Keeping up the three-year spacing trend they’ve followed since debuting with their 2012 album Inhibition, the French group Decline of the I have returned with an album just shy of an hour’s worth of experimental black metal material, spread across six bilingual songs. Sharp production keeps the layers separate without diminishing their ability to be heavy and/or hard, odd rhythms actively dodge ruts, and forays into bleakly majestic ornamentation are kept trim enough to avoid diminishing returns. The drums are excellent, whether going for full-on assaults or calmer pacing, and the band shows an impressive ambition with their song-writing and scope.
Just one of the songs runs under seven minutes (and that one only comes in short by five seconds), but none of them feel over-long or flabby with filler. They’re long but lean, and the experimentation that fills the album rarely drops the black metal grounding in full.
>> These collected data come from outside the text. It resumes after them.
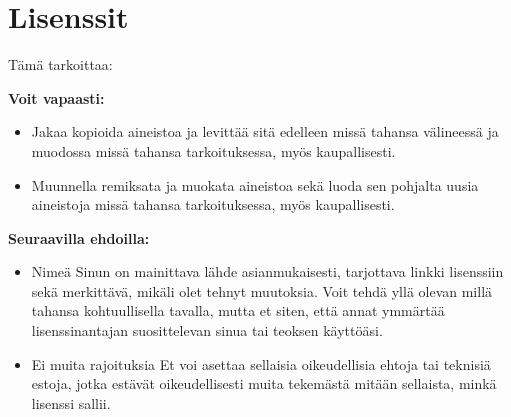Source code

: 
\pagestyle{empty}
\chapter*{Lisenssit}

Tämä tarkoittaa:

\textbf{Voit vapaasti:}
\begin{itemize}
\item Jakaa \textemdash kopioida aineistoa ja levittää sitä edelleen missä tahansa välineessä ja muodossa missä tahansa tarkoituksessa, myös kaupallisesti.
\item Muunnella \textemdash remiksata ja muokata aineistoa sekä luoda sen pohjalta uusia aineistoja missä tahansa tarkoituksessa, myös kaupallisesti.
\end{itemize}

\textbf{Seuraavilla ehdoilla:}
\begin{itemize}
\item Nimeä \textemdash Sinun on mainittava lähde asianmukaisesti, tarjottava linkki lisenssiin sekä merkittävä, mikäli olet tehnyt muutoksia. Voit tehdä yllä olevan millä tahansa kohtuullisella tavalla, mutta et siten, että annat ymmärtää lisenssinantajan suosittelevan sinua tai teoksen käyttöäsi.
\item Ei muita rajoituksia \textemdash Et voi asettaa sellaisia oikeudellisia ehtoja tai teknisiä estoja, jotka estävät oikeudellisesti muita tekemästä mitään sellaista, minkä lisenssi sallii.
\end{itemize}


\clearpage
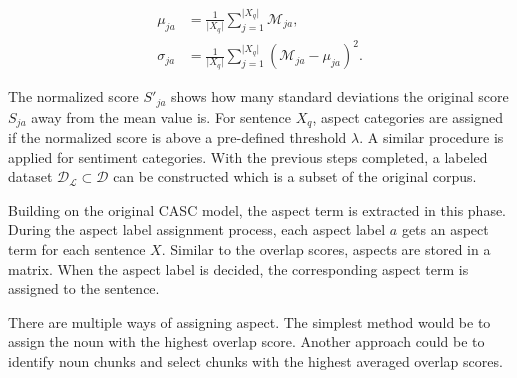 \documentclass[american, oneside]{ecsgdp}
\begin{document}
\begin{align}
    \mu_{ja}    & = \frac{1}{\lvert X_q \rvert} \sum_{j=1}^{\lvert X_q \rvert} \mathcal{M}_{ja}, \\
    \sigma_{ja} & = \frac{1}{\lvert X_q \rvert} \sum_{j=1}^{\lvert X_q \rvert} \left ( \mathcal{M}_{ja} - \mu_{ja} \right )^2.
\end{align}

The normalized score $S'_{ja}$ shows how many standard deviations the original score $S_{ja}$ away from the mean value is. For sentence $X_q$, aspect categories are assigned if the normalized score is above a pre-defined threshold $\lambda$. 
A similar procedure is applied for sentiment categories. With the previous steps completed, a labeled dataset $\mathcal{D}_\mathcal{L} \subset \mathcal{D}$ can be constructed which is a subset of the original corpus.

Building on the original CASC model, the aspect term is extracted in this phase. During the aspect label assignment process, each aspect label $a$ gets an aspect term for each sentence $X$. Similar to the overlap scores, aspects are stored in a matrix. When the aspect label is decided, the corresponding aspect term is assigned to the sentence.

There are multiple ways of assigning aspect. The simplest method would be to assign the noun with the highest overlap score. Another approach could be to identify noun chunks \parencite{Honnibal2020Spacy} and select chunks with the highest averaged overlap scores. 

\end{document}
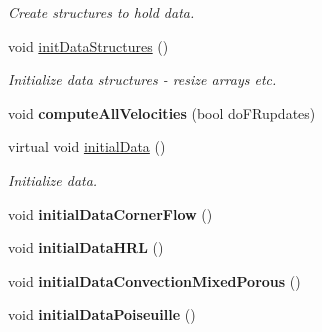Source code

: \begin{DoxyCompactItemize}
\begin{DoxyCompactList}\small\item\em Create structures to hold data. \end{DoxyCompactList}\item 
\hypertarget{class_a_m_r_level_mushy_layer_ac0291e7b321a6f26a057dfd2d6fb9466}{void \hyperlink{class_a_m_r_level_mushy_layer_ac0291e7b321a6f26a057dfd2d6fb9466}{init\-Data\-Structures} ()}\label{class_a_m_r_level_mushy_layer_ac0291e7b321a6f26a057dfd2d6fb9466}

\begin{DoxyCompactList}\small\item\em Initialize data structures -\/ resize arrays etc. \end{DoxyCompactList}\item 
\hypertarget{class_a_m_r_level_mushy_layer_a8dcd4deaca137c36c34b377c1f27d8af}{void {\bfseries compute\-All\-Velocities} (bool do\-F\-Rupdates)}\label{class_a_m_r_level_mushy_layer_a8dcd4deaca137c36c34b377c1f27d8af}

\item 
\hypertarget{class_a_m_r_level_mushy_layer_adae77fea47630fd1e3c2dea1c59e4c3a}{virtual void \hyperlink{class_a_m_r_level_mushy_layer_adae77fea47630fd1e3c2dea1c59e4c3a}{initial\-Data} ()}\label{class_a_m_r_level_mushy_layer_adae77fea47630fd1e3c2dea1c59e4c3a}

\begin{DoxyCompactList}\small\item\em Initialize data. \end{DoxyCompactList}\item 
\hypertarget{class_a_m_r_level_mushy_layer_ae1b467d34bd12136bab9f15b2186fd56}{void {\bfseries initial\-Data\-Corner\-Flow} ()}\label{class_a_m_r_level_mushy_layer_ae1b467d34bd12136bab9f15b2186fd56}

\item 
\hypertarget{class_a_m_r_level_mushy_layer_a3018e7aa05879f67daa66025f1a5dc02}{void {\bfseries initial\-Data\-H\-R\-L} ()}\label{class_a_m_r_level_mushy_layer_a3018e7aa05879f67daa66025f1a5dc02}

\item 
\hypertarget{class_a_m_r_level_mushy_layer_a3b71c86932fba19e9ff28e40503bc299}{void {\bfseries initial\-Data\-Convection\-Mixed\-Porous} ()}\label{class_a_m_r_level_mushy_layer_a3b71c86932fba19e9ff28e40503bc299}

\item 
\hypertarget{class_a_m_r_level_mushy_layer_a19fb2e0f21a8e3f92e6a6f4622dd9654}{void {\bfseries initial\-Data\-Poiseuille} ()}\label{class_a_m_r_level_mushy_layer_a19fb2e0f21a8e3f92e6a6f4622dd9654}


\end{DoxyCompactItemize}
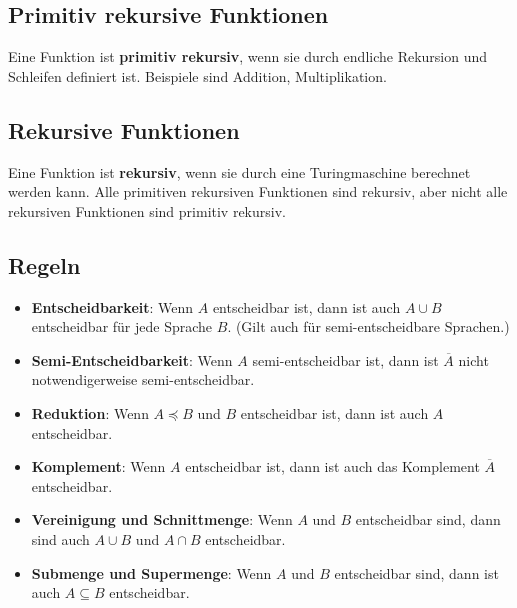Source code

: \documentclass{article}
\begin{document}
\begin{minipage}[t]{0.45\textwidth}
    \subsection*{Primitiv rekursive Funktionen}
    Eine Funktion ist \textbf{primitiv rekursiv}, wenn sie durch endliche Rekursion und Schleifen definiert ist. Beispiele sind Addition, Multiplikation.

    \subsection*{Rekursive Funktionen}
    Eine Funktion ist \textbf{rekursiv}, wenn sie durch eine Turingmaschine berechnet werden kann. Alle primitiven rekursiven Funktionen sind rekursiv, aber nicht alle rekursiven Funktionen sind primitiv rekursiv.

    \subsection*{Regeln}
    \begin{itemize}
        \item \textbf{Entscheidbarkeit}: Wenn $A$ entscheidbar ist, dann ist auch $A \cup B$ entscheidbar für jede Sprache $B$. (Gilt auch für semi-entscheidbare Sprachen.)
        \item \textbf{Semi-Entscheidbarkeit}: Wenn $A$ semi-entscheidbar ist, dann ist $\overline{A}$ nicht notwendigerweise semi-entscheidbar.
        \item \textbf{Reduktion}: Wenn $A \preceq B$ und $B$ entscheidbar ist, dann ist auch $A$ entscheidbar.
        \item \textbf{Komplement}: Wenn $A$ entscheidbar ist, dann ist auch das Komplement $\overline{A}$ entscheidbar.
        \item \textbf{Vereinigung und Schnittmenge}: Wenn $A$ und $B$ entscheidbar sind, dann sind auch $A \cup B$ und $A \cap B$ entscheidbar.
        \item \textbf{Submenge und Supermenge}: Wenn $A$ und $B$ entscheidbar sind, dann ist auch $A \subseteq B$ entscheidbar.
    \end{itemize}
\end{minipage}
\hfill
\end{document}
When it does, it’s in service of atmospheric build-up to give the slamming return to form all the more impact, with echoing strums, spoken-word samples, and synthesizer symphonics used to great effect. Even when they delve into breakbeat backing (in “Negentropy (Fertility Sovereign)”), it feels suitably degraded and dirty enough to mesh with the blackened storm-clouds surrounding it. Comparisons to Ulver‘s past work are likely inevitable (and not unwarranted), but Decline of the I do an excellent job of maintaining their own identity while building some truly powerful tracks. Gnaw Their Tongues is probably a better point of comparison, though not to quite the same degree of bloodthirsty viciousness or electronically-driven disintegration.
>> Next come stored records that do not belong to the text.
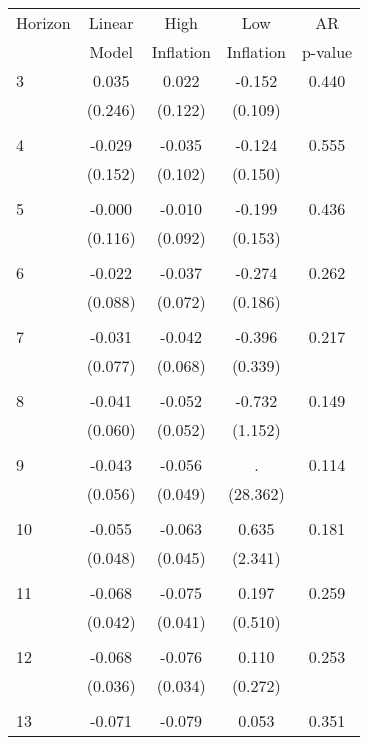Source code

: \begin{tabular}{l*{1}{cccc}}
\hline\hline
 Horizon  & Linear & High                 & Low           & AR            \\
                  & Model         & Inflation & Inflation & p-value       \\
\hline
   3       & 0.035 & 0.022 & -0.152 & 0.440 \\
          & (0.246) & (0.122) & (0.109) & \\
 & & & &\\
   4       & -0.029 & -0.035 & -0.124 & 0.555 \\
          & (0.152) & (0.102) & (0.150) & \\
 & & & &\\
   5       & -0.000 & -0.010 & -0.199 & 0.436 \\
          & (0.116) & (0.092) & (0.153) & \\
 & & & &\\
   6       & -0.022 & -0.037 & -0.274 & 0.262 \\
          & (0.088) & (0.072) & (0.186) & \\
 & & & &\\
   7       & -0.031 & -0.042 & -0.396 & 0.217 \\
          & (0.077) & (0.068) & (0.339) & \\
 & & & &\\
   8       & -0.041 & -0.052 & -0.732 & 0.149 \\
          & (0.060) & (0.052) & (1.152) & \\
 & & & &\\
   9       & -0.043 & -0.056 &     . & 0.114 \\
          & (0.056) & (0.049) & (28.362) & \\
 & & & &\\
  10       & -0.055 & -0.063 & 0.635 & 0.181 \\
          & (0.048) & (0.045) & (2.341) & \\
 & & & &\\
  11       & -0.068 & -0.075 & 0.197 & 0.259 \\
          & (0.042) & (0.041) & (0.510) & \\
 & & & &\\
  12       & -0.068 & -0.076 & 0.110 & 0.253 \\
          & (0.036) & (0.034) & (0.272) & \\
 & & & &\\
  13       & -0.071 & -0.079 & 0.053 & 0.351 \\

\end{tabular}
And, for the most part, that’s all I feel I can say about the album, aside from underlining my recommendation of it. Given the lengths of the tracks, a substantial portion of it moves beyond being able to discuss the breakdowns or attacks, coming down to stuff that can’t really be explicated, but instead demands first-hand experience for full appreciation. If black metal with a hunger for moving past the boundaries of its traditions is something that appeals to you, get yourself a copy of Escape and take it in for yourself. It’s certainly in my top ten albums for the year, even at this early point of soaking it in, and I’m looking forward to discovering new details I’d overlooked as I keep it spinning through the rest of 2018 and years to come.